Le constat des conditions légales d’ouverture
La cessation des paiements est établie avec certitude. Le tribunal relève l’impossibilité pour le débiteur de faire face à son passif exigible avec son actif disponible. Cette situation est motivée par la signification d’une contrainte antérieure. La condition préalable de l’article L. 640-2 du code de commerce se trouve ainsi remplie.
L’impossibilité manifeste de redressement est souverainement appréciée. Les juges constatent l’absence de toute perspective de redressement ou de cession pour l’entreprise débitrice. Cette appréciation permet de franchir le seuil de l’article L. 640-1 du code de commerce. Elle justifie le choix de la liquidation judiciaire plutôt que du redressement.

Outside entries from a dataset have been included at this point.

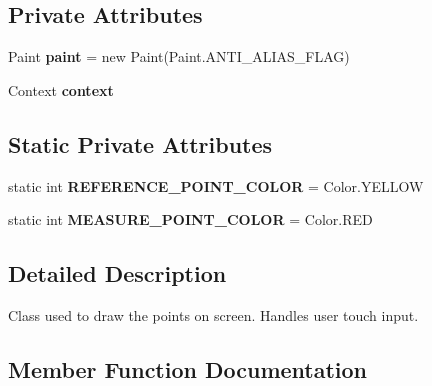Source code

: \subsection*{Private Attributes}
\begin{DoxyCompactItemize}
\item 
\mbox{\label{classcom_1_1goncalojoaocorreia_1_1cameraruler_1_1_draw_view_a01b2f91bddf3ae611d0adbad9fbe2a5c}} 
Paint {\bfseries paint} = new Paint(Paint.\+A\+N\+T\+I\+\_\+\+A\+L\+I\+A\+S\+\_\+\+F\+L\+AG)
\item 
\mbox{\label{classcom_1_1goncalojoaocorreia_1_1cameraruler_1_1_draw_view_a5d614c5f7683e201f1fa271619be1170}} 
Context {\bfseries context}
\end{DoxyCompactItemize}
\subsection*{Static Private Attributes}
\begin{DoxyCompactItemize}
\item 
\mbox{\label{classcom_1_1goncalojoaocorreia_1_1cameraruler_1_1_draw_view_a9c43391979c538ef57ca7b8b99b10450}} 
static int {\bfseries R\+E\+F\+E\+R\+E\+N\+C\+E\+\_\+\+P\+O\+I\+N\+T\+\_\+\+C\+O\+L\+OR} = Color.\+Y\+E\+L\+L\+OW
\item 
\mbox{\label{classcom_1_1goncalojoaocorreia_1_1cameraruler_1_1_draw_view_ae7aae914e8b029d63e0033f80d176065}} 
static int {\bfseries M\+E\+A\+S\+U\+R\+E\+\_\+\+P\+O\+I\+N\+T\+\_\+\+C\+O\+L\+OR} = Color.\+R\+ED
\end{DoxyCompactItemize}


\subsection{Detailed Description}
Class used to draw the points on screen. Handles user touch input. 

\subsection{Member Function Documentation}
\mbox{\label{classcom_1_1goncalojoaocorreia_1_1cameraruler_1_1_draw_view_a454612ac5caa9f18d54f28222e807468}} 

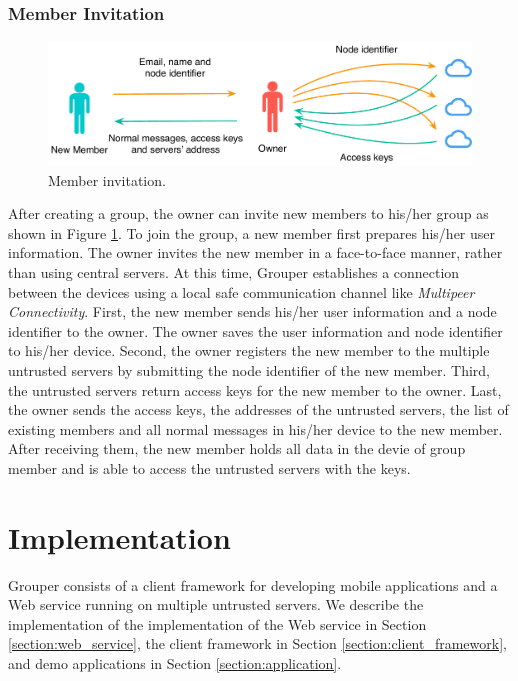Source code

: \documentclass[a4paper,11pt]{report}
\begin{document}
\subsection{Member Invitation}

\begin{figure}
	\centering
	\includegraphics[scale=0.55]{add_member}
	\caption{Member invitation.}
	\label{fig:add_member}
\end{figure}

After creating a group, the owner can invite new members to his/her group as shown in Figure \ref{fig:add_member}. 
To join the group, a new member first prepares his/her user information. 
The owner invites the new member in a face-to-face manner, rather than using central servers. 
At this time, Grouper establishes a connection between the devices using a local safe communication channel like \emph{Multipeer Connectivity}\cite{mc}. 
First, the new member sends his/her user information and a node identifier to the owner. 
The owner saves the user information and node identifier to his/her device. 
Second, the owner registers the new member to the multiple untrusted servers by submitting the node identifier of the new member. 
Third, the untrusted servers return access keys for the new member to the owner. 
Last, the owner sends the access keys, the addresses of the untrusted servers, the list of existing members and all normal messages in his/her device to the new member.
After receiving them, the new member holds all data in the devie of group member and is able to access the untrusted servers with the keys.

\chapter{Implementation} \label{chapter:implementation}

Grouper consists of a client framework for developing mobile applications and a Web service running on multiple untrusted servers.
We describe the implementation of the implementation of the Web service in Section \ref{section:web_service}, the client framework in Section \ref{section:client_framework}, and demo applications in Section \ref{section:application}.
\end{document}
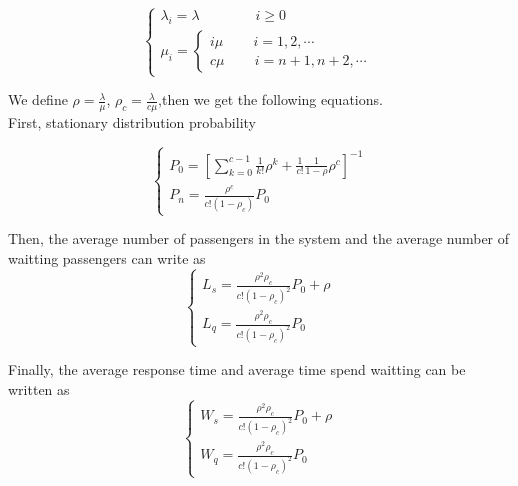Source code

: \documentclass{mcmthesis}
\begin{document}
\begin{equation}    
\left  \{
       \begin{array}{lr}
         \lambda_i=\lambda  \qquad \qquad i\geqslant 0\\
           \mu_i=\left  \{
       \begin{array}{lr}
         i\mu  \qquad\, i=1,2,\cdots\\
            c\mu\qquad\, i=n+1,n+2,\cdots
        \end{array}
\right.
        \end{array}
\right.
\end{equation}

We define $\rho=\frac{\lambda}{\mu}$, $\rho_c=\frac{\lambda}{c\mu}$,then we get the following equations.
\\First, stationary distribution probability 

\begin{equation}    
\left  \{
       \begin{array}{lr}
           P_0=[\sum\limits_{k=0}^{c-1}\frac{1}{k!}\rho ^k+\frac{1}{c!}\frac{1}{1-\rho}\rho ^c]^{-1}\\ \label{eq3}
            P_n=\frac{\rho ^c}{c!(1-\rho_c)}P_0
        \end{array}
\right.
\end{equation}


Then, the average number of passengers in the system and the average number of waitting passengers can write as
\begin{equation}    
\left  \{
       \begin{array}{lr}
           L_s=\frac{\rho ^2\rho_c}{c!(1-\rho_c)^2}P_0 +\rho \\ \label{eq4}
          L_q=\frac{\rho ^2\rho_c}{c!(1-\rho_c)^2}P_0 
        \end{array}
\right.
\end{equation}

Finally, the average response time and average time spend waitting can be written as
\begin{equation}    
\left  \{
       \begin{array}{lr}
           W_s=\frac{\rho ^2\rho_c}{c!(1-\rho_c)^2}P_0 +\rho \\ \label{eq5}
          W_q=\frac{\rho ^2\rho_c}{c!(1-\rho_c)^2}P_0 
        \end{array}
\right.
\end{equation}
\end{document}
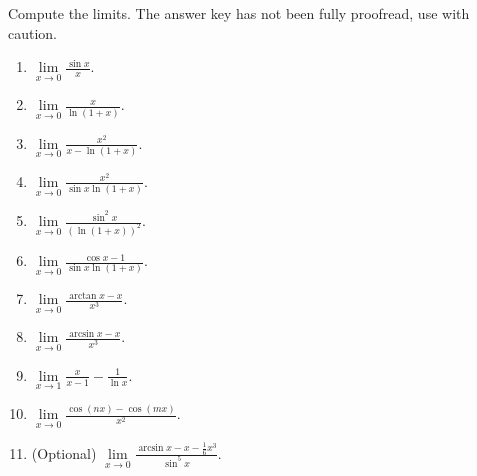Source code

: Compute the limits. The answer key has not been fully proofread, use with caution.
\begin{multicols}{2}
\begin{enumerate}
\item $\displaystyle \lim\limits_{x\to 0} \frac{\sin x  }{x}$. 
\item $\displaystyle \lim\limits_{x\to 0} \frac{x}{\ln (1+x)}$. 
\item $\displaystyle \lim\limits_{x\to 0} \frac{x^2}{x-\ln (1+x)}$. 
\item $\displaystyle \lim\limits_{x\to 0} \frac{x^2}{\sin x\ln (1+x)}$. 
\item $\displaystyle \lim\limits_{x\to 0} \frac{\sin^2 x  }{\left(\ln (1+x)\right)^2}$.
\item $\displaystyle \lim\limits_{x\to 0} \frac{\cos x- 1}{\sin x\ln (1+x)}$.
\item $\displaystyle \lim\limits_{x\to 0} \frac{\arctan x -x}{x^3} $.
\item $\displaystyle \lim\limits_{x\to 0} \frac{\arcsin x -x}{x^3} $.
\item $\displaystyle \lim\limits_{x\to 1} \frac{x}{x-1}-\frac{1}{\ln x}$.
\item $\displaystyle \lim\limits_{x\to 0} \frac{\cos (nx) -\cos (mx)}{x^2 }$.
\item (Optional)  $\displaystyle \lim \limits_{x\to 0} \frac{\arcsin x-x-\frac{1}{6}x^3}{\sin^5 x} $. 
\end{enumerate}
\end{multicols}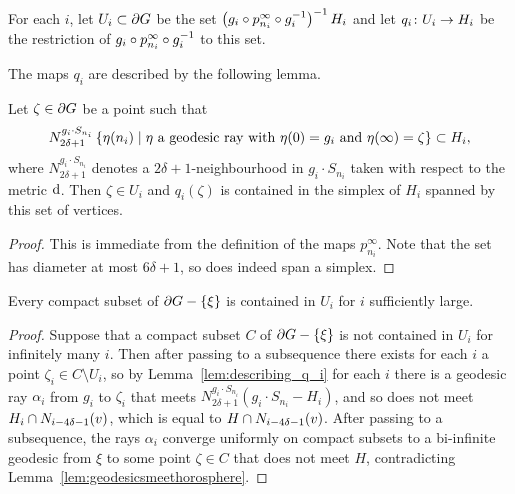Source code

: \documentclass[a4paper]{article}
\begin{document}
\begin{definition}
  For each $i$, let $U_i \subset \partial G$ be the set $\left(g_i \circ
  p^\infty_{n_i} \circ g_i^{-1}\right)^{-1} H_i$ and let $q_i \colon U_i \to
  H_i$ be the restriction of $g_i \circ p^\infty_{n_i}\circ g_i^{-1}$
  to this set.
\end{definition}

The maps $q_i$ are described by the following lemma.

\begin{lemma}\label{lem:describing_q_i}
  Let $\zeta \in \partial G$ be a point such that
  \begin{equation*}
    N_{2\delta+1}^{g_i\cdot S_{n_i}} \left\{\eta(n_i)\mid\text{$\eta$ a geodesic ray with
        $\eta(0) = g_i$ and $\eta(\infty) = \zeta$}\right\} \subset H_i,
  \end{equation*}
  where $N_{2\delta+1}^{g_i\cdot S_{n_i}}$ denotes a $2\delta+1$-neighbourhood
  in $g_i\cdot S_{n_i}$ taken with respect to the metric $\operatorname{d}$.
  Then $\zeta \in U_i$ and $q_i(\zeta)$ is contained in the simplex of $H_i$
  spanned by this set of vertices.
\end{lemma}

\begin{proof}
  This is immediate from the definition of the maps $p^\infty_{n_i}$. Note that
  the set has diameter at most $6\delta+1$, so does indeed span a simplex.
\end{proof}

\begin{lemma}
  Every compact subset of $\partial G - \left\{\xi\right\}$ is contained in $U_i$ for 
  $i$ sufficiently large.
\end{lemma} 

\begin{proof}
  Suppose that a compact subset $C$ of $\partial G - \left\{\xi\right\}$ is not contained
  in $U_i$ for infinitely many $i$. Then after passing to a subsequence there
  exists for each $i$ a point $\zeta_i \in C\setminus U_i$, so by
  Lemma~\ref{lem:describing_q_i} for each $i$ there is a geodesic ray
  $\alpha_i$ from $g_i$ to $\zeta_i$ that meets $N_{2\delta+1}^{g_i\cdot
  S_{n_i}}(g_i\cdot S_{n_i} - H_i)$, and so does not meet $H_i\cap
  N_{i-4\delta-1}(v)$, which is equal to $H \cap N_{i-4\delta-1}(v)$.
  After passing to a subsequence, the rays $\alpha_i$ converge uniformly on
  compact subsets to a bi-infinite geodesic from $\xi$ to some point $\zeta \in
  C$ that does not meet $H$, contradicting
  Lemma~\ref{lem:geodesicsmeethorosphere}.
\end{proof}
\end{document}
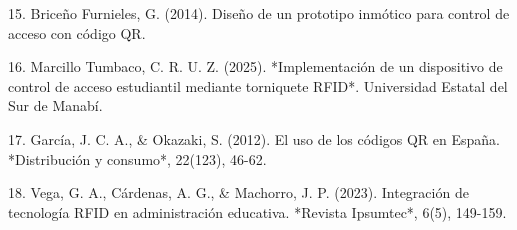 15. Briceño Furnieles, G. (2014). Diseño de un prototipo inmótico para control de acceso con código QR.

16. Marcillo Tumbaco, C. R. U. Z. (2025). *Implementación de un dispositivo de control de acceso estudiantil mediante torniquete RFID*. Universidad Estatal del Sur de Manabí.

17. García, J. C. A., \& Okazaki, S. (2012). El uso de los códigos QR en España. *Distribución y consumo*, 22(123), 46-62.

18. Vega, G. A., Cárdenas, A. G., \& Machorro, J. P. (2023). Integración de tecnología RFID en administración educativa. *Revista Ipsumtec*, 6(5), 149-159.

Les conséquences procédurales du prononcé
La liquidation est immédiate et sans maintien d’activité. Le tribunal écarte toute période d’observation en l’absence de perspective de poursuite. Cette décision est conforme à l’économie de la procédure lorsque la survie de l’entreprise est exclue. Elle permet une réalisation rapide des actifs dans l’intérêt des créanciers.
Les modalités d’exécution sont précisées avec rigueur. Le jugement fixe la date de cessation des paiements et les délais pour la déclaration des créances. Il nomme un juge-commissaire et un mandataire liquidateur chargé de l’inventaire. L’ensemble du processus est ainsi encadré pour garantir sa régularité et son efficacité.